For that you will wear a cap with sensors and electrical readings from your scalp will be taken. It is the same as getting an EKG where electrical readings are taken from your heart. This will take about 20-30 minutes. QEEG (quantitative electroencephalogram) also known as a “brain mapping” uses digital technology, of electrical patterns at the surface of the scalp which primarily reflect cortical electrical activity or “brainwaves. QEEG (quantitative electroencephalogram) is also known as a “brain mapping”.
If a brain injury is suspected, an immediate computed tomography (CT) of the head should also be ordered. A CT scan is more sensitive than an MRI to detect acute intracranial bleeding. A thorough medical history specifically regarding mechanism of injury and history of head injury should be obtained from the patient if the patient is conscious or from an eyewitness if the athlete is rendered unconscious.
Signs and Symptoms of Second Impact Syndrome
Initially, the athlete may not lose consciousness, but may look stunned. The athlete may also be able to make it to the sideline where the athlete may suddenly collapse within minutes.

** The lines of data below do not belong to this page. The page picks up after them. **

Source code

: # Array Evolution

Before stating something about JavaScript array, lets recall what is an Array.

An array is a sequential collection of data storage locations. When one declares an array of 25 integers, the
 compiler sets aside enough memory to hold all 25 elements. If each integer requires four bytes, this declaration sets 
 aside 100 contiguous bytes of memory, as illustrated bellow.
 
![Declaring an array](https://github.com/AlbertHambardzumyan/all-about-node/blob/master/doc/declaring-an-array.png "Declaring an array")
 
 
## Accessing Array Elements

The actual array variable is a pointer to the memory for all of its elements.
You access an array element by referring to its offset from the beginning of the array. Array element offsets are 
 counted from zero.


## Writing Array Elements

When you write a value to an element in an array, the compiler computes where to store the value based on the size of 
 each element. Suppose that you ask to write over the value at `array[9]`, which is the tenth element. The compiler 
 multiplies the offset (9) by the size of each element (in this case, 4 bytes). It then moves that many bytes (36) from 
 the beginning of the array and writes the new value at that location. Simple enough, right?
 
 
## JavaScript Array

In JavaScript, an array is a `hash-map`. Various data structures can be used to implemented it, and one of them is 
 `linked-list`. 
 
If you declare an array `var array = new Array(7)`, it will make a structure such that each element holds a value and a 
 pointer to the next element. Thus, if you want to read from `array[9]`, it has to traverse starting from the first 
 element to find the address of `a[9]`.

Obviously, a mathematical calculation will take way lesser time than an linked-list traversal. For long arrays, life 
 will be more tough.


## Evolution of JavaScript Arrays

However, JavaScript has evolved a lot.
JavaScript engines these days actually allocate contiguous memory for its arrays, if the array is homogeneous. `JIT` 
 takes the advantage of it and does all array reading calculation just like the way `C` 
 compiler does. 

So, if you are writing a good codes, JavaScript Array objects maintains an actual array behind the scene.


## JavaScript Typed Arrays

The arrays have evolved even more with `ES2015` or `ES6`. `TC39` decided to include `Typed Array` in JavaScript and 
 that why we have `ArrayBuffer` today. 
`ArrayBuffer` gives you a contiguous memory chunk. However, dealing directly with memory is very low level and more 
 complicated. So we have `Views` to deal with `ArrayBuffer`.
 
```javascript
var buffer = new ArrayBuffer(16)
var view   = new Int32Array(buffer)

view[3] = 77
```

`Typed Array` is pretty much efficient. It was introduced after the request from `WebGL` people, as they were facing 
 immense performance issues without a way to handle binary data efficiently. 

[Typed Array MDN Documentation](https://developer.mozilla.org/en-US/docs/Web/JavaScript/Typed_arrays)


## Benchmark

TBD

The condition worsens rapidly will loss of consciousness, loss of eye movement, dilated pupils, coma, and then respiratory failure. This can all take place within minutes on the sideline.
Because this is a life-threatening emergency, life-saving measures must be taken within minutes for there to be any hope for the athlete. Treatment should be undertaken to maintain an airway, and to provide rescue breathing and CPR if necessary.
Who Gets Second Impact Syndrome?
Any athlete may be at risk for SIS if he/she returns to sports competition while still experiencing the symptoms from an initial injury. According to a study published in the Journal of Athletic Training (2007) and published on Neurotrauma Research Laboratory website, between 1.6 and 3.8 million sport-related concussions occur every year.
The collegiate sports with a higher incidence of concussion include in descending order using injury rate per 1000 athletes exposed (IR/AE):
Football (M) 2.34
Hockey (M) 1.47
Soccer (F) 1.42
Soccer (M) 1.08
Lacrosse (F) 0.70
Field Hockey 0.57
Basketball (F) 0.50
Basketball (M) 0.32
It is logical to conclude that sports in which concussions are more prevalent will also be sports in which athletes will be more at risk for SIS.
What Can I Do to Prevent Second Impact Syndrome?
Because SIS has a higher mortality rate in young athletes, the focus needs to be on the prevention of SIS. The key to preventing SIS is to ensure that athletes do not return to sport with any post-concussion symptoms. To this end, legislation is working its way through the country (at both the national and state levels) to mandate that athletes do not return to sport on the same day that they are concussed and that they do not return to sport unless they have been cleared by a sports medicine professional.
Education regarding the proper diagnosis and management of a concussion (especially in light of recent research) needs to occur throughout sports communities at all levels of involvement including the athletes, parents, coaches, athletic administrators, physicians, and sports medicine personnel. As awareness increases as to the dangers of SIS and the importance of proper management for an athlete with a concussion, the incidence of SIS should begin to decrease.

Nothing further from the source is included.